WHAT YOU NEED TO DO - A verbatim reproduction of every entry is the expected answer.

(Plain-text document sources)
══════════════════════════════

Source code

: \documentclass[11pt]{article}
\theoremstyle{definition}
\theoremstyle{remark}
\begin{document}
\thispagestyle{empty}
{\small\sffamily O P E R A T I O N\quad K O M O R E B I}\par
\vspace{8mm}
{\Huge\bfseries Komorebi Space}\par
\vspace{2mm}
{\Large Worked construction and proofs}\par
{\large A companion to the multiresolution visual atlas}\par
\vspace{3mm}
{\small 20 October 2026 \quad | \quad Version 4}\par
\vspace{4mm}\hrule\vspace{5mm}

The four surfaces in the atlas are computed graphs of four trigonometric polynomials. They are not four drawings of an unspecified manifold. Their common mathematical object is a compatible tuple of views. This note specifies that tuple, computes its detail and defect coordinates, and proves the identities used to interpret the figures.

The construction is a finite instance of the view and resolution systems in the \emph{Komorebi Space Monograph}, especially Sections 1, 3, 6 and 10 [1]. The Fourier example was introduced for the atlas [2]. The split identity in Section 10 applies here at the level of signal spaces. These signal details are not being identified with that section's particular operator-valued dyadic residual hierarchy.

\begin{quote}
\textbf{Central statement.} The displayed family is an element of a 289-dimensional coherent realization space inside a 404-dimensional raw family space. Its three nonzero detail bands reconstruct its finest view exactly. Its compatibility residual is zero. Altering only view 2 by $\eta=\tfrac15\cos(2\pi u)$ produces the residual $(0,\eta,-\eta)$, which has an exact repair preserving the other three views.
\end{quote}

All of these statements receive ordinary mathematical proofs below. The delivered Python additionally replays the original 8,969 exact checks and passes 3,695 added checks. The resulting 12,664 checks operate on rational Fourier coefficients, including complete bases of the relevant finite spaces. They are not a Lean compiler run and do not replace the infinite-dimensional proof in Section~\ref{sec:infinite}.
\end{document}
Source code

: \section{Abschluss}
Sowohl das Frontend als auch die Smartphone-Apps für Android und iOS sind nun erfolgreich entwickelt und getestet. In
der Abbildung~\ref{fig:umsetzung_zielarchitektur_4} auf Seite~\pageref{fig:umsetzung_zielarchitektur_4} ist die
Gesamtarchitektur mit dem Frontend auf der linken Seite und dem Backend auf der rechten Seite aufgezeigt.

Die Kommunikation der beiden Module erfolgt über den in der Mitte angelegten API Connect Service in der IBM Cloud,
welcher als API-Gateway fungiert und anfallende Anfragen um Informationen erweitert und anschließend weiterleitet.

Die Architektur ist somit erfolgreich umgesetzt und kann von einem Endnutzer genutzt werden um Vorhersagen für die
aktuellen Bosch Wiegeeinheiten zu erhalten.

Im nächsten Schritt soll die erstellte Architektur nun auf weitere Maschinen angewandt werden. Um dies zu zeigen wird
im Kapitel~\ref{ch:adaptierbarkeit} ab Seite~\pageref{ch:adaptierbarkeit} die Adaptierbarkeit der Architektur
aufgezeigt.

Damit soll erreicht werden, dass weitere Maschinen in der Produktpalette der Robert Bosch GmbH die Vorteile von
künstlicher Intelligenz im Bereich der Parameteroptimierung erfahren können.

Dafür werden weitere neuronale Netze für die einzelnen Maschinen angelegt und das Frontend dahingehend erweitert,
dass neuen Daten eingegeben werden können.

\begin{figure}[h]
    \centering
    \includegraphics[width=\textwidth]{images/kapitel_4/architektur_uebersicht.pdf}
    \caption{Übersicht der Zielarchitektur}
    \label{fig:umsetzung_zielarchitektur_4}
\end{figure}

══════════════════════════════

RESPONSE BOX -
Source code

: \documentclass[11pt]{article}
\theoremstyle{definition}
\theoremstyle{remark}
\begin{document}
\thispagestyle{empty}
{\small\sffamily O P E R A T I O N\quad K O M O R E B I}\par
\vspace{8mm}
{\Huge\bfseries Komorebi Space}\par
\vspace{2mm}
{\Large Worked construction and proofs}\par
{\large A companion to the multiresolution visual atlas}\par
\vspace{3mm}
{\small 20 October 2026 \quad | \quad Version 4}\par
\vspace{4mm}\hrule\vspace{5mm}

The four surfaces in the atlas are computed graphs of four trigonometric polynomials. They are not four drawings of an unspecified manifold. Their common mathematical object is a compatible tuple of views. This note specifies that tuple, computes its detail and defect coordinates, and proves the identities used to interpret the figures.

The construction is a finite instance of the view and resolution systems in the \emph{Komorebi Space Monograph}, especially Sections 1, 3, 6 and 10 [1]. The Fourier example was introduced for the atlas [2]. The split identity in Section 10 applies here at the level of signal spaces. These signal details are not being identified with that section's particular operator-valued dyadic residual hierarchy.

\begin{quote}
\textbf{Central statement.} The displayed family is an element of a 289-dimensional coherent realization space inside a 404-dimensional raw family space. Its three nonzero detail bands reconstruct its finest view exactly. Its compatibility residual is zero. Altering only view 2 by $\eta=\tfrac15\cos(2\pi u)$ produces the residual $(0,\eta,-\eta)$, which has an exact repair preserving the other three views.
\end{quote}

All of these statements receive ordinary mathematical proofs below. The delivered Python additionally replays the original 8,969 exact checks and passes 3,695 added checks. The resulting 12,664 checks operate on rational Fourier coefficients, including complete bases of the relevant finite spaces. They are not a Lean compiler run and do not replace the infinite-dimensional proof in Section~\ref{sec:infinite}.
\end{document}
Source code

: \section{Abschluss}
Sowohl das Frontend als auch die Smartphone-Apps für Android und iOS sind nun erfolgreich entwickelt und getestet. In
der Abbildung~\ref{fig:umsetzung_zielarchitektur_4} auf Seite~\pageref{fig:umsetzung_zielarchitektur_4} ist die
Gesamtarchitektur mit dem Frontend auf der linken Seite und dem Backend auf der rechten Seite aufgezeigt.

Die Kommunikation der beiden Module erfolgt über den in der Mitte angelegten API Connect Service in der IBM Cloud,
welcher als API-Gateway fungiert und anfallende Anfragen um Informationen erweitert und anschließend weiterleitet.

Die Architektur ist somit erfolgreich umgesetzt und kann von einem Endnutzer genutzt werden um Vorhersagen für die
aktuellen Bosch Wiegeeinheiten zu erhalten.

Im nächsten Schritt soll die erstellte Architektur nun auf weitere Maschinen angewandt werden. Um dies zu zeigen wird
im Kapitel~\ref{ch:adaptierbarkeit} ab Seite~\pageref{ch:adaptierbarkeit} die Adaptierbarkeit der Architektur
aufgezeigt.

Damit soll erreicht werden, dass weitere Maschinen in der Produktpalette der Robert Bosch GmbH die Vorteile von
künstlicher Intelligenz im Bereich der Parameteroptimierung erfahren können.

Dafür werden weitere neuronale Netze für die einzelnen Maschinen angelegt und das Frontend dahingehend erweitert,
dass neuen Daten eingegeben werden können.

\begin{figure}[h]
    \centering
    \includegraphics[width=\textwidth]{images/kapitel_4/architektur_uebersicht.pdf}
    \caption{Übersicht der Zielarchitektur}
    \label{fig:umsetzung_zielarchitektur_4}
\end{figure}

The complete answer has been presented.